Précédemment, le plan de performance énergétique des exploitations agricoles (2009-2013) avait permis d'accompagner le développement de 132 projets de méthanisation agricole pour un montant de subventions accordées par le ministère de l'agriculture et de l'alimentation de 28 millions d'euros, complété de 38 millions d'euros en provenance de l'Ademe, des collectivités, des fonds européens (FEADER/FEDER) et, ponctuellement, des agences de l'eau.

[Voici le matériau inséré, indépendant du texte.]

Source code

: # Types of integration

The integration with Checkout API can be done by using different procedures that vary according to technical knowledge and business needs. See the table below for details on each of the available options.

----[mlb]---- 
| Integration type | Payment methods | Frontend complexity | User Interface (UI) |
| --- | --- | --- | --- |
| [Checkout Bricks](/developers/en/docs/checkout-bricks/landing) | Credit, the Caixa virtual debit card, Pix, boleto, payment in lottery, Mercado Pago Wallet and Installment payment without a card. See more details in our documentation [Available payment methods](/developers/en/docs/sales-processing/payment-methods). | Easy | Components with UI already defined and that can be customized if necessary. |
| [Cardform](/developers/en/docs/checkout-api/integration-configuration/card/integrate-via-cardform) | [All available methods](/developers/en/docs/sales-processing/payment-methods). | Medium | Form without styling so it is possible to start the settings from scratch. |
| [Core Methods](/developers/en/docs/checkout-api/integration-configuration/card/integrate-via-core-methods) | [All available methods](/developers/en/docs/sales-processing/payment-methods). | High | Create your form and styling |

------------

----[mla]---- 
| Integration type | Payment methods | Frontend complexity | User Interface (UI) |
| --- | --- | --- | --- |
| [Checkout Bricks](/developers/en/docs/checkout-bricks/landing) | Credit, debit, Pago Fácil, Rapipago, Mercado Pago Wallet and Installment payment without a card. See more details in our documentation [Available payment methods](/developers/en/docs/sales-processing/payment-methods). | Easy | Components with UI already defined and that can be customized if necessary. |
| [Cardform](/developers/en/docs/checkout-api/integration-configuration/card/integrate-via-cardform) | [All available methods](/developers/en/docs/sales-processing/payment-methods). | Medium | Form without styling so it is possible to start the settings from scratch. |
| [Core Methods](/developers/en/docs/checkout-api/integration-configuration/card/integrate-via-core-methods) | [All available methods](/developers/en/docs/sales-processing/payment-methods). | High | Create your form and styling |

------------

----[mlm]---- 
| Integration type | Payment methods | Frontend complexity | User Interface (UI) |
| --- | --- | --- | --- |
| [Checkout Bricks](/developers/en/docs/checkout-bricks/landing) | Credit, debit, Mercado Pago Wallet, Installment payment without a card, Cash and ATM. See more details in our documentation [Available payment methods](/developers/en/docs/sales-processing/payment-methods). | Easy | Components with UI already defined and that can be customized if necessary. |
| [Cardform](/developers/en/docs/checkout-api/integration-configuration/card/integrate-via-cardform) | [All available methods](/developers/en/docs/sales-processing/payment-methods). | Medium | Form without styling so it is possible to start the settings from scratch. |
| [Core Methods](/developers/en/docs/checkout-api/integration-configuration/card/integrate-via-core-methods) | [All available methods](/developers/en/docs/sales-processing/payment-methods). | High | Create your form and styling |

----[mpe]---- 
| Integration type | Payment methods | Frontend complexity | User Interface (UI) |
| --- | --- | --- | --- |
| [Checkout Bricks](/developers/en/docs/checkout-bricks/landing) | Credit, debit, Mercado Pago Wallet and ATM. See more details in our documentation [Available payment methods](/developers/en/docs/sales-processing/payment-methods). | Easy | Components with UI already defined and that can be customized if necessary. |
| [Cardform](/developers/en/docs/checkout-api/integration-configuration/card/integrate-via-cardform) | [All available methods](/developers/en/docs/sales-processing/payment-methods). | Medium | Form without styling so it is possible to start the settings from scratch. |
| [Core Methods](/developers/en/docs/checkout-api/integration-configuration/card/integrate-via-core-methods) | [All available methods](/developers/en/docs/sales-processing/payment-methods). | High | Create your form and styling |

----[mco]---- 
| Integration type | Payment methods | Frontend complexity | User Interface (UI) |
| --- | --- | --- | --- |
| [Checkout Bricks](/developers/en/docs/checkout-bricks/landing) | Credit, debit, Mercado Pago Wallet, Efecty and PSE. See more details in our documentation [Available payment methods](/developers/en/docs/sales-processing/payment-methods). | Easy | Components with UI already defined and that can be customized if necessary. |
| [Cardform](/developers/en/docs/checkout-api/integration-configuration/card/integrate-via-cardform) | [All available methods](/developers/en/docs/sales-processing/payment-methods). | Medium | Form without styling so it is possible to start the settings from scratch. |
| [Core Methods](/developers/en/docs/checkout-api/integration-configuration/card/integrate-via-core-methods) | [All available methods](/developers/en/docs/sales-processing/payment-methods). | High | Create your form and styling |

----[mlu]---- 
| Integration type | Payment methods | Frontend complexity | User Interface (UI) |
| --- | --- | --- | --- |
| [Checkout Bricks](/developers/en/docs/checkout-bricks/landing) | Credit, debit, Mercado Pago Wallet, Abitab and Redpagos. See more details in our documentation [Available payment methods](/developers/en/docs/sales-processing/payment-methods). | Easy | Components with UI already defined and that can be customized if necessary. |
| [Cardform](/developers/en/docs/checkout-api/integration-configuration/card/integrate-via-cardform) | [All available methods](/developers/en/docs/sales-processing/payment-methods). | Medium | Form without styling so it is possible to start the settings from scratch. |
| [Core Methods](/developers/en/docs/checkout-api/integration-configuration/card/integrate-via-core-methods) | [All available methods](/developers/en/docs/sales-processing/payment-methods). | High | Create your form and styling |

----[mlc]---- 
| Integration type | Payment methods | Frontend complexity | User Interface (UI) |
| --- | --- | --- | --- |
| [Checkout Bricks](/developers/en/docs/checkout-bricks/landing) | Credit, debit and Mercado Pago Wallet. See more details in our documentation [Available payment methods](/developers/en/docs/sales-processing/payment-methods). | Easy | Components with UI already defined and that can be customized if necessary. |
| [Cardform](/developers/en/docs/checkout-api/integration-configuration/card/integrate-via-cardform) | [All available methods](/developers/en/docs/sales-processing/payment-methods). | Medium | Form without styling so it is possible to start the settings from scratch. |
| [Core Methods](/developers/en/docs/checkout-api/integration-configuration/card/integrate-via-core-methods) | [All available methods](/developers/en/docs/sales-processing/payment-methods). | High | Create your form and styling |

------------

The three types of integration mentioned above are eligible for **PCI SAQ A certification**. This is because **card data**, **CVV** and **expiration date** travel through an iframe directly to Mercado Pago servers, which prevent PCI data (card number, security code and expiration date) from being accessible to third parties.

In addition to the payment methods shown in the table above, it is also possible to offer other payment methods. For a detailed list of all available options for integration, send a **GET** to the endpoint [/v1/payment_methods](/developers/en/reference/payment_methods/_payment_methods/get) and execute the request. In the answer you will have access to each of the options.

Ce plan a également permis d'accompagner le développement de chaudières biomasse (149 dossiers), de pompes à chaleur (270 dossiers), de séchage en grange (126 dossiers), de chauffe-eau solaire (343 dossiers) et de production d'énergie en site isolé / autoconsommation (53 dossiers).

Geneviève Pierre, dans l'ouvrage précité Agro-énergies dans les territoires, Coopérer pour l'autonomie locale , remarque que les projets agroénergétiques bénéficient aussi d'un contexte de promotion des énergies renouvelables et de diminution des GES supporté par des dispositifs d'action publique français comme le pôle d'excellence rurale (PER) « bio ressources », et des plans climat énergie territorial (PCET) dans les collectivités.


* 58 Articles L. 314-1 à L. 314-13 du code de l'énergie.

* 59 Articles L. 314-18 à L. 314-27 du code de l'énergie.

* 60 Arrêté du 6 mai 2017.

* 61 Article 8 de l'arrêté du 9 mai 2017.

* 62 Annexe 1 de l'arrêté du 13 décembre 2016.

* 63 Annexe 1 de l'arrêté du 23 novembre 2011.

* 64 Annexe 1 de l'arrêté du 13 décembre 2016.

* 65 Arrêté du 13 décembre 2016.

* 66 Cf. le lien suivant : https://www.cre.fr/Transition-energetique-et-innovation-technologique/soutien-a-la-production/Dispositifs-de-soutien-aux-EnR

* 67 Articles R. 311-10 à R. 311-25-15 du code de l'énergie.

* 68 Cf. le lien suivant : https://www.cre.fr/Documents/Publications/Rapports-thematiques/couts-et-rentabilite-des-enr-en-france-metropolitaine

* 69 Le plan de soutien à l'élevage de 2015 a conduit à des exonérations de fiscalité locale pour les installations de méthanisation agricole et à une adaptation des tarifs d'achat de l'électricité.

* 70 Il s'agirait plutôt d'environ 600 méthaniseurs agricoles qui seraient en fonctionnement cette année.